Exercise details: Use the entries below and reproduce exactly the lines from the one containing "### Scope of project" down to the one containing "WanderWise is a", both of them included.

(Saved data entries)
######

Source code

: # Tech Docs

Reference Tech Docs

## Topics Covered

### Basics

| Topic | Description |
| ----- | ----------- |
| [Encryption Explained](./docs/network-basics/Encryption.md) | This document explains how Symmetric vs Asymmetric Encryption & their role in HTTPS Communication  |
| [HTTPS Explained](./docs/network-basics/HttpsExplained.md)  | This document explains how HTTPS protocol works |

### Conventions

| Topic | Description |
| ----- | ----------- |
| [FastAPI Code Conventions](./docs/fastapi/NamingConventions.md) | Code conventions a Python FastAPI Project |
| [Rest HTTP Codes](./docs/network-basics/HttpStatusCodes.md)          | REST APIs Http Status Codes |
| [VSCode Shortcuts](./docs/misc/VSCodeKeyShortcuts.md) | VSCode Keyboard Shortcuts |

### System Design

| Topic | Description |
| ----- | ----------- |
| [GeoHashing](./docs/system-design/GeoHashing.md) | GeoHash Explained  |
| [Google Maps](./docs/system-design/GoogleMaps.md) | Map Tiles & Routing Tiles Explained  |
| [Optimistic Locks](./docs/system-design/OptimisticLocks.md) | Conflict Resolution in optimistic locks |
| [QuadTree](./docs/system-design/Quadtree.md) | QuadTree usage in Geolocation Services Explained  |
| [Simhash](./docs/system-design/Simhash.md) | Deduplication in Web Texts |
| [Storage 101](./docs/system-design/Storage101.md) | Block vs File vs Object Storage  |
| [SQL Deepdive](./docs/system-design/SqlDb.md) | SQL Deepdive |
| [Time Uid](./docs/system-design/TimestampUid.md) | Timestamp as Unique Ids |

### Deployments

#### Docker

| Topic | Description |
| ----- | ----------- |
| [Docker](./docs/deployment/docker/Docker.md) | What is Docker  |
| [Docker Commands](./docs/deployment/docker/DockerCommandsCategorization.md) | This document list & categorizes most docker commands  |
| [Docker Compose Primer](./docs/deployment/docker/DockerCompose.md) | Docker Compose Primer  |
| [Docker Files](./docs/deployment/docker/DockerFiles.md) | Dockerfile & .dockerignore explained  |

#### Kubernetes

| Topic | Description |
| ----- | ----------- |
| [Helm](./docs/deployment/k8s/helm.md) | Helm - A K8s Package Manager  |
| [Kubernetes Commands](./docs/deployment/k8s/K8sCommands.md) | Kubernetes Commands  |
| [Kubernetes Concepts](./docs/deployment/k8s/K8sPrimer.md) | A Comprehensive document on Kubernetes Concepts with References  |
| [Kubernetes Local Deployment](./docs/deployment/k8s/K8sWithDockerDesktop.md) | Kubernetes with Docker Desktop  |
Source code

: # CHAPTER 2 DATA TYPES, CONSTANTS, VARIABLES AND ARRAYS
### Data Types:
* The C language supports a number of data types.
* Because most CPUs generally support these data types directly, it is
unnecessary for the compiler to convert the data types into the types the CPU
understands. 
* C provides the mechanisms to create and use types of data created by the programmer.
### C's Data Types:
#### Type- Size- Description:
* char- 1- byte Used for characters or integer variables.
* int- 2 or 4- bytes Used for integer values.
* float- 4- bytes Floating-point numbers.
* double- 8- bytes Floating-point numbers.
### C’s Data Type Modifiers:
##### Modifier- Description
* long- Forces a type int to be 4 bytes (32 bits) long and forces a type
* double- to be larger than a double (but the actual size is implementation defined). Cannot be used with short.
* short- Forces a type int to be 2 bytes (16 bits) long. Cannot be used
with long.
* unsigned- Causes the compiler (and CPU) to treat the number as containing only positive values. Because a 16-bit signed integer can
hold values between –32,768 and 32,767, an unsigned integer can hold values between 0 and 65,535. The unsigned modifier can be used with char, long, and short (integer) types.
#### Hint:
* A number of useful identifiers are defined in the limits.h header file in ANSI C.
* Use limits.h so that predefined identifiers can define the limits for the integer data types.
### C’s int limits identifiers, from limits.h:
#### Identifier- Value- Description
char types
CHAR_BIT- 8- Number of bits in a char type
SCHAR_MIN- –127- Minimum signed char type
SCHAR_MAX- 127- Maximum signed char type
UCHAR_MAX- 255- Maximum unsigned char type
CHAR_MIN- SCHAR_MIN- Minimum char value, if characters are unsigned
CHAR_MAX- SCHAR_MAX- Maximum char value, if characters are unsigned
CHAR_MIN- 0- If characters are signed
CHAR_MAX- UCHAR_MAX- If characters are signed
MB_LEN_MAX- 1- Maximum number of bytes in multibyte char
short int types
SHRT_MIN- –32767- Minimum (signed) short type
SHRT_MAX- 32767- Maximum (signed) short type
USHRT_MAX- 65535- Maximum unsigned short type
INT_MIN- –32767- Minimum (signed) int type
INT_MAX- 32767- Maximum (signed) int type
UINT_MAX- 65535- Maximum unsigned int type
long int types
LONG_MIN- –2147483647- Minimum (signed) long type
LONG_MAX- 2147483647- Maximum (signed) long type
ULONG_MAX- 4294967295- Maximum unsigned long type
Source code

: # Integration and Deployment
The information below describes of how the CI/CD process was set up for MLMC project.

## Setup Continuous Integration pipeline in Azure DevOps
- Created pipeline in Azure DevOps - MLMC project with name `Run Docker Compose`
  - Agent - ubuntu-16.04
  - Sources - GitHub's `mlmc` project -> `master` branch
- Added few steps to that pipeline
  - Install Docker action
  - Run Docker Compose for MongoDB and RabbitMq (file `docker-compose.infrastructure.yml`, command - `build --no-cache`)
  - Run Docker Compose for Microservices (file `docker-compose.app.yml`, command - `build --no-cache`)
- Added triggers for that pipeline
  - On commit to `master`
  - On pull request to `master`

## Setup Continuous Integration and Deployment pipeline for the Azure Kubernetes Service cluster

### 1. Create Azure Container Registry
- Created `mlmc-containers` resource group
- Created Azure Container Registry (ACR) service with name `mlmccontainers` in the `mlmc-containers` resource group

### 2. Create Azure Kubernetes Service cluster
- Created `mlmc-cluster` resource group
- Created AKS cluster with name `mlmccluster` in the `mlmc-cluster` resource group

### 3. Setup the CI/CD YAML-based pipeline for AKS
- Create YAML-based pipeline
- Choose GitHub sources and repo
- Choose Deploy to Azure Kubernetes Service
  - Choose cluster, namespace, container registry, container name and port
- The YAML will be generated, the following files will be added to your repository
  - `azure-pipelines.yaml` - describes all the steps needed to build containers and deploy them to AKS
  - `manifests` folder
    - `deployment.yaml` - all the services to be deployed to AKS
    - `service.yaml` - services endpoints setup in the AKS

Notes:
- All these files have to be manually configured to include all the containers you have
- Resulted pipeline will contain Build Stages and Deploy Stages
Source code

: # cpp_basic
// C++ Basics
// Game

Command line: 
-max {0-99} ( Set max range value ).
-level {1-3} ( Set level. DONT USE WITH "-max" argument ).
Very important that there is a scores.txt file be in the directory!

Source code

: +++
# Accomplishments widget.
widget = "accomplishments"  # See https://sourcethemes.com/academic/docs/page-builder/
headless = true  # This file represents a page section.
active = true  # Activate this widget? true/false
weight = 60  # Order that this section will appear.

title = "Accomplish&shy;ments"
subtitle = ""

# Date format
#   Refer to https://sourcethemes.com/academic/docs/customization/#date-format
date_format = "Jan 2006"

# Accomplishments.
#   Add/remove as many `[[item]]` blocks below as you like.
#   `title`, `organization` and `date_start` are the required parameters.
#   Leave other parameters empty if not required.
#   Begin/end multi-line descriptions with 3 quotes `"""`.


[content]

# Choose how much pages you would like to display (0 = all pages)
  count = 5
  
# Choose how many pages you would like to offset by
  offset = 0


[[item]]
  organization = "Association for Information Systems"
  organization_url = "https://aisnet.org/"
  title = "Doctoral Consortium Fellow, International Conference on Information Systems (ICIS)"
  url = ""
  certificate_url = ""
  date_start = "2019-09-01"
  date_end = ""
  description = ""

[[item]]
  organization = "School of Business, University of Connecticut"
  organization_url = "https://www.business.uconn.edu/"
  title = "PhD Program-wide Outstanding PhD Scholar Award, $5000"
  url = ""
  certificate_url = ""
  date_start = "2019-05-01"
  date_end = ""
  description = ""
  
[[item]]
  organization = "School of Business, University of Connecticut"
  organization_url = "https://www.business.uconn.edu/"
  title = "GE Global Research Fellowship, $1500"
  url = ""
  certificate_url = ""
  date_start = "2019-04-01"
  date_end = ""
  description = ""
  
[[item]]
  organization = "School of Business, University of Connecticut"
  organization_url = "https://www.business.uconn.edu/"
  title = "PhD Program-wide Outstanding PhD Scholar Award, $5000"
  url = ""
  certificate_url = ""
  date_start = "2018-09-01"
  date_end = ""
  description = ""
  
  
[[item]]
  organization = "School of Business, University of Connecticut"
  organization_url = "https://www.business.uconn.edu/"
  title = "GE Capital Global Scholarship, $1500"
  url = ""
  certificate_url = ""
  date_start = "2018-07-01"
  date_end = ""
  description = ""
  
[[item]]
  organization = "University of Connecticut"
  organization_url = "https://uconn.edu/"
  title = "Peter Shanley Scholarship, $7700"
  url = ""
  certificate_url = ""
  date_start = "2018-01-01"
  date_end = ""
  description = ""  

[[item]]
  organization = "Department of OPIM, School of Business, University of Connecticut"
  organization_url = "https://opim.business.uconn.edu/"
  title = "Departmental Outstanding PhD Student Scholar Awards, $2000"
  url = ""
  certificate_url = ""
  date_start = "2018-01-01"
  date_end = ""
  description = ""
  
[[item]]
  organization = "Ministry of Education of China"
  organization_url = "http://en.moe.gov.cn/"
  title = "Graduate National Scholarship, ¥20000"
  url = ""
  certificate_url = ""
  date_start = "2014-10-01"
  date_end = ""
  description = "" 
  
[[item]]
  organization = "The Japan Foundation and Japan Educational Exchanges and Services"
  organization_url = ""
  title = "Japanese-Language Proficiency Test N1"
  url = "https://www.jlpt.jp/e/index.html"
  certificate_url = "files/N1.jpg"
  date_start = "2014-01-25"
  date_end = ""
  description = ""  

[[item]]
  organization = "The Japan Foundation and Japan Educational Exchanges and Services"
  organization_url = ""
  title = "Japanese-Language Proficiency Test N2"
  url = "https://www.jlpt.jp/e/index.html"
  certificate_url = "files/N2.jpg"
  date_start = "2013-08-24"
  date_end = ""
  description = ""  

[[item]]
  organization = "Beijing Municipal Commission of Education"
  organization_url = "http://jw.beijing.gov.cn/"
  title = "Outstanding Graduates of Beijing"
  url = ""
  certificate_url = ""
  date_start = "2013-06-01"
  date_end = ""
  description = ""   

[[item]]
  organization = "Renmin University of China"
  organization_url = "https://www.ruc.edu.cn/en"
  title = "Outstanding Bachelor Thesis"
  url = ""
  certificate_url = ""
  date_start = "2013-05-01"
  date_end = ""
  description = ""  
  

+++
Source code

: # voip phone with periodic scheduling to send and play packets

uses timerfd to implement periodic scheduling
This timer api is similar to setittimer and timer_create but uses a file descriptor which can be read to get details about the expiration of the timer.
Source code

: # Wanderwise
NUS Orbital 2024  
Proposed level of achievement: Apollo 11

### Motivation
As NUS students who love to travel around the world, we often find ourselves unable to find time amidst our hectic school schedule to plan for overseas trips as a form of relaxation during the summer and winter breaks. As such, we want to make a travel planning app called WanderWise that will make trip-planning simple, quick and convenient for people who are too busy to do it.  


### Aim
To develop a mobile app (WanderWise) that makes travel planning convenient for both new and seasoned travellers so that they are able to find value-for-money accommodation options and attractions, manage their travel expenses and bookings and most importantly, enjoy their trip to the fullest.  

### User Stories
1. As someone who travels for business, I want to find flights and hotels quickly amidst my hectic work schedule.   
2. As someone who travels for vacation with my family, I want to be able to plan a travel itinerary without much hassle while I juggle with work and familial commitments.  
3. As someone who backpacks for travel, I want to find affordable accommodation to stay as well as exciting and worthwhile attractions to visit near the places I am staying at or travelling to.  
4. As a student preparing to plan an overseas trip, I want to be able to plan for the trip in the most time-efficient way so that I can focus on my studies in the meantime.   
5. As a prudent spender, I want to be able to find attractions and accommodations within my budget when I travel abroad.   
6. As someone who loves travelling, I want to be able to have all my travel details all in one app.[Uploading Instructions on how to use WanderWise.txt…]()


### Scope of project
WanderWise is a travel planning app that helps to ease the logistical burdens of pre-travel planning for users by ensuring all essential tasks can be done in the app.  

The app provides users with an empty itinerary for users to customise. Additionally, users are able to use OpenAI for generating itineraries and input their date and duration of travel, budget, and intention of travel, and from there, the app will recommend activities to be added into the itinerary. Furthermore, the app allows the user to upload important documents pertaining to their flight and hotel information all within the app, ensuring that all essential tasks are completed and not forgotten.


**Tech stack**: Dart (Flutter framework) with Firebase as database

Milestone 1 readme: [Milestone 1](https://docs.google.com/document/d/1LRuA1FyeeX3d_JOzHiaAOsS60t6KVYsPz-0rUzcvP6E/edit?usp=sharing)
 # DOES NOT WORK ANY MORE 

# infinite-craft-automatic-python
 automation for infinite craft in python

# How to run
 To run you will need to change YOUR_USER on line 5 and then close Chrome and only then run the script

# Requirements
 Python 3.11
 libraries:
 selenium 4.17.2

######

Exercise response:
### Scope of project
WanderWise is a travel planning app that helps to ease the logistical burdens of pre-travel planning for users by ensuring all essential tasks can be done in the app.  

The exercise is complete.